** WHAT THE TASK ASKS **
An exact copy of the entries below is needed, with every picture left out.

(Pictures paired with source code)
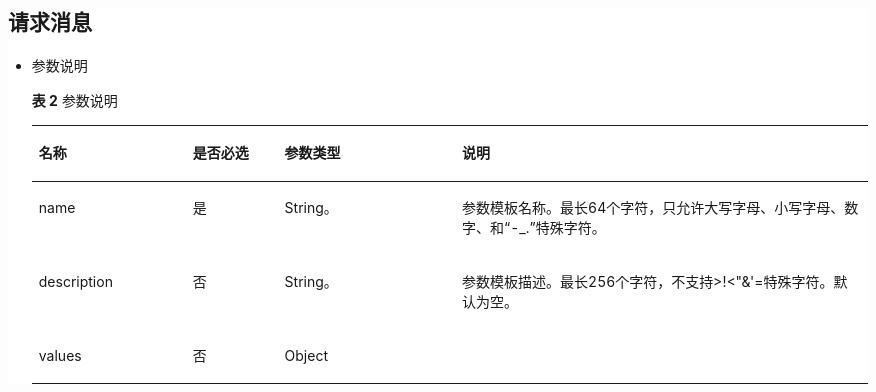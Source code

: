 
## 请求消息<a name="section351133623316"></a>

-   参数说明

    **表 2**  参数说明

    <a name="table17511836203310"></a>
    <table><thead align="left"><tr id="row7301103663317"><th class="cellrowborder" valign="top" width="18.421842184218423%" id="mcps1.2.5.1.1"><p id="p1930143633311"><a name="p1930143633311"></a><a name="p1930143633311"></a>名称</p>
    </th>
    <th class="cellrowborder" valign="top" width="10.971097109710971%" id="mcps1.2.5.1.2"><p id="p1301123673313"><a name="p1301123673313"></a><a name="p1301123673313"></a>是否必选</p>
    </th>
    <th class="cellrowborder" valign="top" width="21.23212321232123%" id="mcps1.2.5.1.3"><p id="p4301183613311"><a name="p4301183613311"></a><a name="p4301183613311"></a>参数类型</p>
    </th>
    <th class="cellrowborder" valign="top" width="49.37493749374938%" id="mcps1.2.5.1.4"><p id="p1230183610335"><a name="p1230183610335"></a><a name="p1230183610335"></a>说明</p>
    </th>
    </tr>
    </thead>
    <tbody><tr id="row17301143623312"><td class="cellrowborder" valign="top" width="18.421842184218423%" headers="mcps1.2.5.1.1 "><p id="p8301173613330"><a name="p8301173613330"></a><a name="p8301173613330"></a>name</p>
    </td>
    <td class="cellrowborder" valign="top" width="10.971097109710971%" headers="mcps1.2.5.1.2 "><p id="p1030153617336"><a name="p1030153617336"></a><a name="p1030153617336"></a>是</p>
    </td>
    <td class="cellrowborder" valign="top" width="21.23212321232123%" headers="mcps1.2.5.1.3 "><p id="p730103603311"><a name="p730103603311"></a><a name="p730103603311"></a>String。</p>
    </td>
    <td class="cellrowborder" valign="top" width="49.37493749374938%" headers="mcps1.2.5.1.4 "><p id="p93011036133314"><a name="p93011036133314"></a><a name="p93011036133314"></a>参数模板名称。最长64个字符，只允许大写字母、小写字母、数字、和<span class="parmname" id="parmname27685511246"><a name="parmname27685511246"></a><a name="parmname27685511246"></a>“-_.”</span>特殊字符。</p>
    </td>
    </tr>
    <tr id="row15301536113314"><td class="cellrowborder" valign="top" width="18.421842184218423%" headers="mcps1.2.5.1.1 "><p id="p430115362338"><a name="p430115362338"></a><a name="p430115362338"></a>description</p>
    </td>
    <td class="cellrowborder" valign="top" width="10.971097109710971%" headers="mcps1.2.5.1.2 "><p id="p12301336113310"><a name="p12301336113310"></a><a name="p12301336113310"></a>否</p>
    </td>
    <td class="cellrowborder" valign="top" width="21.23212321232123%" headers="mcps1.2.5.1.3 "><p id="p16301113663320"><a name="p16301113663320"></a><a name="p16301113663320"></a>String。</p>
    </td>
    <td class="cellrowborder" valign="top" width="49.37493749374938%" headers="mcps1.2.5.1.4 "><p id="p14301143673311"><a name="p14301143673311"></a><a name="p14301143673311"></a>参数模板描述。最长256个字符，不支持&gt;!&lt;"&amp;'=特殊字符。默认为空。</p>
    </td>
    </tr>
    <tr id="row6301143613312"><td class="cellrowborder" valign="top" width="18.421842184218423%" headers="mcps1.2.5.1.1 "><p id="p1530113362338"><a name="p1530113362338"></a><a name="p1530113362338"></a>values</p>
    </td>
    <td class="cellrowborder" valign="top" width="10.971097109710971%" headers="mcps1.2.5.1.2 "><p id="p930115361330"><a name="p930115361330"></a><a name="p930115361330"></a>否</p>
    </td>
    <td class="cellrowborder" valign="top" width="21.23212321232123%" headers="mcps1.2.5.1.3 "><p id="p6301203614332"><a name="p6301203614332"></a><a name="p6301203614332"></a>Object</p>
    </td>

** OUTPUT **
Source code

: 
## 请求消息<a name="section351133623316"></a>

-   参数说明

    **表 2**  参数说明

    <a name="table17511836203310"></a>
    <table><thead align="left"><tr id="row7301103663317"><th class="cellrowborder" valign="top" width="18.421842184218423%" id="mcps1.2.5.1.1"><p id="p1930143633311"><a name="p1930143633311"></a><a name="p1930143633311"></a>名称</p>
    </th>
    <th class="cellrowborder" valign="top" width="10.971097109710971%" id="mcps1.2.5.1.2"><p id="p1301123673313"><a name="p1301123673313"></a><a name="p1301123673313"></a>是否必选</p>
    </th>
    <th class="cellrowborder" valign="top" width="21.23212321232123%" id="mcps1.2.5.1.3"><p id="p4301183613311"><a name="p4301183613311"></a><a name="p4301183613311"></a>参数类型</p>
    </th>
    <th class="cellrowborder" valign="top" width="49.37493749374938%" id="mcps1.2.5.1.4"><p id="p1230183610335"><a name="p1230183610335"></a><a name="p1230183610335"></a>说明</p>
    </th>
    </tr>
    </thead>
    <tbody><tr id="row17301143623312"><td class="cellrowborder" valign="top" width="18.421842184218423%" headers="mcps1.2.5.1.1 "><p id="p8301173613330"><a name="p8301173613330"></a><a name="p8301173613330"></a>name</p>
    </td>
    <td class="cellrowborder" valign="top" width="10.971097109710971%" headers="mcps1.2.5.1.2 "><p id="p1030153617336"><a name="p1030153617336"></a><a name="p1030153617336"></a>是</p>
    </td>
    <td class="cellrowborder" valign="top" width="21.23212321232123%" headers="mcps1.2.5.1.3 "><p id="p730103603311"><a name="p730103603311"></a><a name="p730103603311"></a>String。</p>
    </td>
    <td class="cellrowborder" valign="top" width="49.37493749374938%" headers="mcps1.2.5.1.4 "><p id="p93011036133314"><a name="p93011036133314"></a><a name="p93011036133314"></a>参数模板名称。最长64个字符，只允许大写字母、小写字母、数字、和<span class="parmname" id="parmname27685511246"><a name="parmname27685511246"></a><a name="parmname27685511246"></a>“-_.”</span>特殊字符。</p>
    </td>
    </tr>
    <tr id="row15301536113314"><td class="cellrowborder" valign="top" width="18.421842184218423%" headers="mcps1.2.5.1.1 "><p id="p430115362338"><a name="p430115362338"></a><a name="p430115362338"></a>description</p>
    </td>
    <td class="cellrowborder" valign="top" width="10.971097109710971%" headers="mcps1.2.5.1.2 "><p id="p12301336113310"><a name="p12301336113310"></a><a name="p12301336113310"></a>否</p>
    </td>
    <td class="cellrowborder" valign="top" width="21.23212321232123%" headers="mcps1.2.5.1.3 "><p id="p16301113663320"><a name="p16301113663320"></a><a name="p16301113663320"></a>String。</p>
    </td>
    <td class="cellrowborder" valign="top" width="49.37493749374938%" headers="mcps1.2.5.1.4 "><p id="p14301143673311"><a name="p14301143673311"></a><a name="p14301143673311"></a>参数模板描述。最长256个字符，不支持&gt;!&lt;"&amp;'=特殊字符。默认为空。</p>
    </td>
    </tr>
    <tr id="row6301143613312"><td class="cellrowborder" valign="top" width="18.421842184218423%" headers="mcps1.2.5.1.1 "><p id="p1530113362338"><a name="p1530113362338"></a><a name="p1530113362338"></a>values</p>
    </td>
    <td class="cellrowborder" valign="top" width="10.971097109710971%" headers="mcps1.2.5.1.2 "><p id="p930115361330"><a name="p930115361330"></a><a name="p930115361330"></a>否</p>
    </td>
    <td class="cellrowborder" valign="top" width="21.23212321232123%" headers="mcps1.2.5.1.3 "><p id="p6301203614332"><a name="p6301203614332"></a><a name="p6301203614332"></a>Object</p>
    </td>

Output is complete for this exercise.